EXERCISE INPUT:
----------

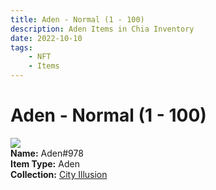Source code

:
 ```yaml
---
title: Aden - Normal (1 - 100)
description: Aden Items in Chia Inventory
date: 2022-10-10
tags:
    - NFT
    - Items
---
```


# Aden - Normal (1 - 100)
<div class="item_thumbnail">
<img loading="lazy" src="https://taupciu2wmr5smsr3ptvsoxwezdyq7j6rk2ffbnwnoh2bb5rcq.arweave.net/mCjxIpqzI9ky_UdvnWTr2JkeIfT6KtFKFtmuPoIexFE"><br/>
<div><strong>Name:</strong> Aden#978</div>
<div><strong>Item Type:</strong> Aden</div>
<div><strong>Collection:</strong> <a href="https://www.spacescan.io/xch/nft/collection/col1lend2dcn558km4wcwta4xnkfv3xpcmlp9kyt0m909emvfxechlyqdl5ndg">City Illusion</a></div>
</div>

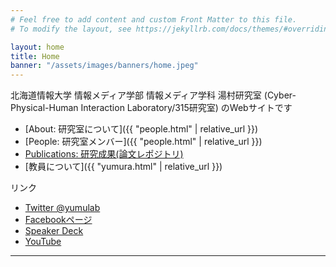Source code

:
 ```yaml
---
# Feel free to add content and custom Front Matter to this file.
# To modify the layout, see https://jekyllrb.com/docs/themes/#overriding-theme-defaults

layout: home
title: Home
banner: "/assets/images/banners/home.jpeg"
---
```


北海道情報大学 情報メディア学部 情報メディア学科 湯村研究室 (Cyber-Physical-Human Interaction Laboratory/315研究室) のWebサイトです

- [About: 研究室について]({{ "people.html" | relative_url }})
- [People: 研究室メンバー]({{ "people.html" | relative_url }})
- [Publications: 研究成果(論文レポジトリ)](https://dl.yumulab.org/)
- [教員について]({{ "yumura.html" | relative_url }})

リンク
- [Twitter @yumulab](https://twitter.com/yumulab)
- [Facebookページ](https://www.facebook.com/yumulab)
- [Speaker Deck](https://speakerdeck.com/yumulab)
- [YouTube](https://www.youtube.com/channel/UCZ695lUfZBkcefXyVv5D9oA)

----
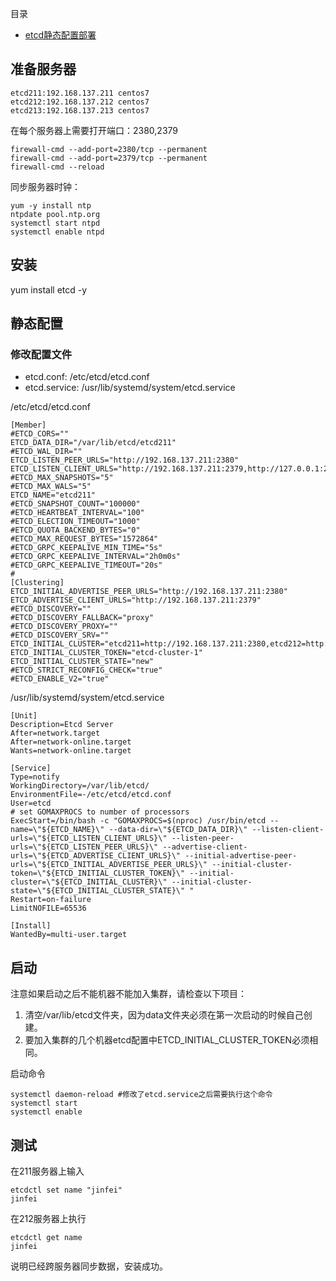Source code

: 目录
* [etcd静态配置部署]()

## 准备服务器
```
etcd211:192.168.137.211 centos7
etcd212:192.168.137.212 centos7
etcd213:192.168.137.213 centos7
```
在每个服务器上需要打开端口：2380,2379
```
firewall-cmd --add-port=2380/tcp --permanent
firewall-cmd --add-port=2379/tcp --permanent
firewall-cmd --reload
```

同步服务器时钟：
```
yum -y install ntp
ntpdate pool.ntp.org
systemctl start ntpd
systemctl enable ntpd
```

## 安装
yum install etcd -y

## 静态配置
### 修改配置文件
* etcd.conf: /etc/etcd/etcd.conf
* etcd.service: /usr/lib/systemd/system/etcd.service

/etc/etcd/etcd.conf
```
[Member]
#ETCD_CORS=""
ETCD_DATA_DIR="/var/lib/etcd/etcd211"
#ETCD_WAL_DIR=""
ETCD_LISTEN_PEER_URLS="http://192.168.137.211:2380"
ETCD_LISTEN_CLIENT_URLS="http://192.168.137.211:2379,http://127.0.0.1:2379"
#ETCD_MAX_SNAPSHOTS="5"
#ETCD_MAX_WALS="5"
ETCD_NAME="etcd211"
#ETCD_SNAPSHOT_COUNT="100000"
#ETCD_HEARTBEAT_INTERVAL="100"
#ETCD_ELECTION_TIMEOUT="1000"
#ETCD_QUOTA_BACKEND_BYTES="0"
#ETCD_MAX_REQUEST_BYTES="1572864"
#ETCD_GRPC_KEEPALIVE_MIN_TIME="5s"
#ETCD_GRPC_KEEPALIVE_INTERVAL="2h0m0s"
#ETCD_GRPC_KEEPALIVE_TIMEOUT="20s"
#
[Clustering]
ETCD_INITIAL_ADVERTISE_PEER_URLS="http://192.168.137.211:2380"
ETCD_ADVERTISE_CLIENT_URLS="http://192.168.137.211:2379"
#ETCD_DISCOVERY=""
#ETCD_DISCOVERY_FALLBACK="proxy"
#ETCD_DISCOVERY_PROXY=""
#ETCD_DISCOVERY_SRV=""
ETCD_INITIAL_CLUSTER="etcd211=http://192.168.137.211:2380,etcd212=http://192.168.137.212:2380,etcd213=http://192.168.137.213:2380"
ETCD_INITIAL_CLUSTER_TOKEN="etcd-cluster-1"
ETCD_INITIAL_CLUSTER_STATE="new"
#ETCD_STRICT_RECONFIG_CHECK="true"
#ETCD_ENABLE_V2="true"
```
/usr/lib/systemd/system/etcd.service
```
[Unit]
Description=Etcd Server
After=network.target
After=network-online.target
Wants=network-online.target

[Service]
Type=notify
WorkingDirectory=/var/lib/etcd/
EnvironmentFile=-/etc/etcd/etcd.conf
User=etcd
# set GOMAXPROCS to number of processors
ExecStart=/bin/bash -c "GOMAXPROCS=$(nproc) /usr/bin/etcd --name=\"${ETCD_NAME}\" --data-dir=\"${ETCD_DATA_DIR}\" --listen-client-urls=\"${ETCD_LISTEN_CLIENT_URLS}\" --listen-peer-urls=\"${ETCD_LISTEN_PEER_URLS}\" --advertise-client-urls=\"${ETCD_ADVERTISE_CLIENT_URLS}\" --initial-advertise-peer-urls=\"${ETCD_INITIAL_ADVERTISE_PEER_URLS}\" --initial-cluster-token=\"${ETCD_INITIAL_CLUSTER_TOKEN}\" --initial-cluster=\"${ETCD_INITIAL_CLUSTER}\" --initial-cluster-state=\"${ETCD_INITIAL_CLUSTER_STATE}\" "
Restart=on-failure
LimitNOFILE=65536

[Install]
WantedBy=multi-user.target
```

## 启动
注意如果启动之后不能机器不能加入集群，请检查以下项目：
1. 清空/var/lib/etcd文件夹，因为data文件夹必须在第一次启动的时候自己创建。
2. 要加入集群的几个机器etcd配置中ETCD_INITIAL_CLUSTER_TOKEN必须相同。

启动命令
```
systemctl daemon-reload #修改了etcd.service之后需要执行这个命令
systemctl start
systemctl enable
```

## 测试
在211服务器上输入
```
etcdctl set name "jinfei"
jinfei
```
在212服务器上执行
```
etcdctl get name
jinfei
```
说明已经跨服务器同步数据，安装成功。

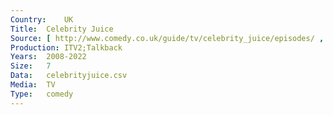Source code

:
 ```yaml
---
Country:	UK
Title:	Celebrity Juice
Source:	[ http://www.comedy.co.uk/guide/tv/celebrity_juice/episodes/ , http://www.lovegraphs.com/random/gender-equality/film-tv/panel-shows.html ]
Production:	ITV2;Talkback
Years:	2008-2022
Size:	7
Data:	celebrityjuice.csv
Media:	TV
Type:	comedy
---
```

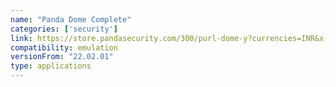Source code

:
 ```yaml
---
name: "Panda Dome Complete"
categories: ['security']
link: https://store.pandasecurity.com/300/purl-dome-y?currencies=INR&x-track=190666&cart=iA01YPDC0S01&language=en&quantity=1&enablecoupon=false&coupon=35OFFMULTIP&x-coupon=35OFFMULTIP&x-market=india&interstitial=NO&tracking=onemonth&affiliate=44134&_ga=2.46346855.1193175216.1683020124-1810859885.1680865580&_gl=1*90uker*_ga*MTgxMDg1OTg4NS4xNjgwODY1NTgw*_ga_P4QYHQWT8T*MTY4MzAyMDEyMy4yLjEuMTY4MzAyMTAxNi42MC4wLjA
compatibility: emulation
versionFrom: "22.02.01"
type: applications
---
```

----------

PROBLEM TO WORK ON: Copy all of the data above exactly. Leave out every picture.

FINISHED TASK:
Source code

:
 ```yaml
---
title: Aden - Normal (1 - 100)
description: Aden Items in Chia Inventory
date: 2022-10-10
tags:
    - NFT
    - Items
---
```


# Aden - Normal (1 - 100)
<div class="item_thumbnail">
<img loading="lazy" src="https://taupciu2wmr5smsr3ptvsoxwezdyq7j6rk2ffbnwnoh2bb5rcq.arweave.net/mCjxIpqzI9ky_UdvnWTr2JkeIfT6KtFKFtmuPoIexFE"><br/>
<div><strong>Name:</strong> Aden#978</div>
<div><strong>Item Type:</strong> Aden</div>
<div><strong>Collection:</strong> <a href="https://www.spacescan.io/xch/nft/collection/col1lend2dcn558km4wcwta4xnkfv3xpcmlp9kyt0m909emvfxechlyqdl5ndg">City Illusion</a></div>
</div>

Source code

:
 ```yaml
---
# Feel free to add content and custom Front Matter to this file.
# To modify the layout, see https://jekyllrb.com/docs/themes/#overriding-theme-defaults

layout: home
title: Home
banner: "/assets/images/banners/home.jpeg"
---
```


北海道情報大学 情報メディア学部 情報メディア学科 湯村研究室 (Cyber-Physical-Human Interaction Laboratory/315研究室) のWebサイトです

- [About: 研究室について]({{ "people.html" | relative_url }})
- [People: 研究室メンバー]({{ "people.html" | relative_url }})
- [Publications: 研究成果(論文レポジトリ)](https://dl.yumulab.org/)
- [教員について]({{ "yumura.html" | relative_url }})

リンク
- [Twitter @yumulab](https://twitter.com/yumulab)
- [Facebookページ](https://www.facebook.com/yumulab)
- [Speaker Deck](https://speakerdeck.com/yumulab)
- [YouTube](https://www.youtube.com/channel/UCZ695lUfZBkcefXyVv5D9oA)

----
Source code

: 目录
* [etcd静态配置部署]()

## 准备服务器
```
etcd211:192.168.137.211 centos7
etcd212:192.168.137.212 centos7
etcd213:192.168.137.213 centos7
```
在每个服务器上需要打开端口：2380,2379
```
firewall-cmd --add-port=2380/tcp --permanent
firewall-cmd --add-port=2379/tcp --permanent
firewall-cmd --reload
```

同步服务器时钟：
```
yum -y install ntp
ntpdate pool.ntp.org
systemctl start ntpd
systemctl enable ntpd
```

## 安装
yum install etcd -y

## 静态配置
### 修改配置文件
* etcd.conf: /etc/etcd/etcd.conf
* etcd.service: /usr/lib/systemd/system/etcd.service

/etc/etcd/etcd.conf
```
[Member]
#ETCD_CORS=""
ETCD_DATA_DIR="/var/lib/etcd/etcd211"
#ETCD_WAL_DIR=""
ETCD_LISTEN_PEER_URLS="http://192.168.137.211:2380"
ETCD_LISTEN_CLIENT_URLS="http://192.168.137.211:2379,http://127.0.0.1:2379"
#ETCD_MAX_SNAPSHOTS="5"
#ETCD_MAX_WALS="5"
ETCD_NAME="etcd211"
#ETCD_SNAPSHOT_COUNT="100000"
#ETCD_HEARTBEAT_INTERVAL="100"
#ETCD_ELECTION_TIMEOUT="1000"
#ETCD_QUOTA_BACKEND_BYTES="0"
#ETCD_MAX_REQUEST_BYTES="1572864"
#ETCD_GRPC_KEEPALIVE_MIN_TIME="5s"
#ETCD_GRPC_KEEPALIVE_INTERVAL="2h0m0s"
#ETCD_GRPC_KEEPALIVE_TIMEOUT="20s"
#
[Clustering]
ETCD_INITIAL_ADVERTISE_PEER_URLS="http://192.168.137.211:2380"
ETCD_ADVERTISE_CLIENT_URLS="http://192.168.137.211:2379"
#ETCD_DISCOVERY=""
#ETCD_DISCOVERY_FALLBACK="proxy"
#ETCD_DISCOVERY_PROXY=""
#ETCD_DISCOVERY_SRV=""
ETCD_INITIAL_CLUSTER="etcd211=http://192.168.137.211:2380,etcd212=http://192.168.137.212:2380,etcd213=http://192.168.137.213:2380"
ETCD_INITIAL_CLUSTER_TOKEN="etcd-cluster-1"
ETCD_INITIAL_CLUSTER_STATE="new"
#ETCD_STRICT_RECONFIG_CHECK="true"
#ETCD_ENABLE_V2="true"
```
/usr/lib/systemd/system/etcd.service
```
[Unit]
Description=Etcd Server
After=network.target
After=network-online.target
Wants=network-online.target

[Service]
Type=notify
WorkingDirectory=/var/lib/etcd/
EnvironmentFile=-/etc/etcd/etcd.conf
User=etcd
# set GOMAXPROCS to number of processors
ExecStart=/bin/bash -c "GOMAXPROCS=$(nproc) /usr/bin/etcd --name=\"${ETCD_NAME}\" --data-dir=\"${ETCD_DATA_DIR}\" --listen-client-urls=\"${ETCD_LISTEN_CLIENT_URLS}\" --listen-peer-urls=\"${ETCD_LISTEN_PEER_URLS}\" --advertise-client-urls=\"${ETCD_ADVERTISE_CLIENT_URLS}\" --initial-advertise-peer-urls=\"${ETCD_INITIAL_ADVERTISE_PEER_URLS}\" --initial-cluster-token=\"${ETCD_INITIAL_CLUSTER_TOKEN}\" --initial-cluster=\"${ETCD_INITIAL_CLUSTER}\" --initial-cluster-state=\"${ETCD_INITIAL_CLUSTER_STATE}\" "
Restart=on-failure
LimitNOFILE=65536

[Install]
WantedBy=multi-user.target
```

## 启动
注意如果启动之后不能机器不能加入集群，请检查以下项目：
1. 清空/var/lib/etcd文件夹，因为data文件夹必须在第一次启动的时候自己创建。
2. 要加入集群的几个机器etcd配置中ETCD_INITIAL_CLUSTER_TOKEN必须相同。

启动命令
```
systemctl daemon-reload #修改了etcd.service之后需要执行这个命令
systemctl start
systemctl enable
```

## 测试
在211服务器上输入
```
etcdctl set name "jinfei"
jinfei
```
在212服务器上执行
```
etcdctl get name
jinfei
```
说明已经跨服务器同步数据，安装成功。

Source code

:
 ```yaml
---
Country:	UK
Title:	Celebrity Juice
Source:	[ http://www.comedy.co.uk/guide/tv/celebrity_juice/episodes/ , http://www.lovegraphs.com/random/gender-equality/film-tv/panel-shows.html ]
Production:	ITV2;Talkback
Years:	2008-2022
Size:	7
Data:	celebrityjuice.csv
Media:	TV
Type:	comedy
---
```

Source code

:
 ```yaml
---
name: "Panda Dome Complete"
categories: ['security']
link: https://store.pandasecurity.com/300/purl-dome-y?currencies=INR&x-track=190666&cart=iA01YPDC0S01&language=en&quantity=1&enablecoupon=false&coupon=35OFFMULTIP&x-coupon=35OFFMULTIP&x-market=india&interstitial=NO&tracking=onemonth&affiliate=44134&_ga=2.46346855.1193175216.1683020124-1810859885.1680865580&_gl=1*90uker*_ga*MTgxMDg1OTg4NS4xNjgwODY1NTgw*_ga_P4QYHQWT8T*MTY4MzAyMDEyMy4yLjEuMTY4MzAyMTAxNi42MC4wLjA
compatibility: emulation
versionFrom: "22.02.01"
type: applications
---
```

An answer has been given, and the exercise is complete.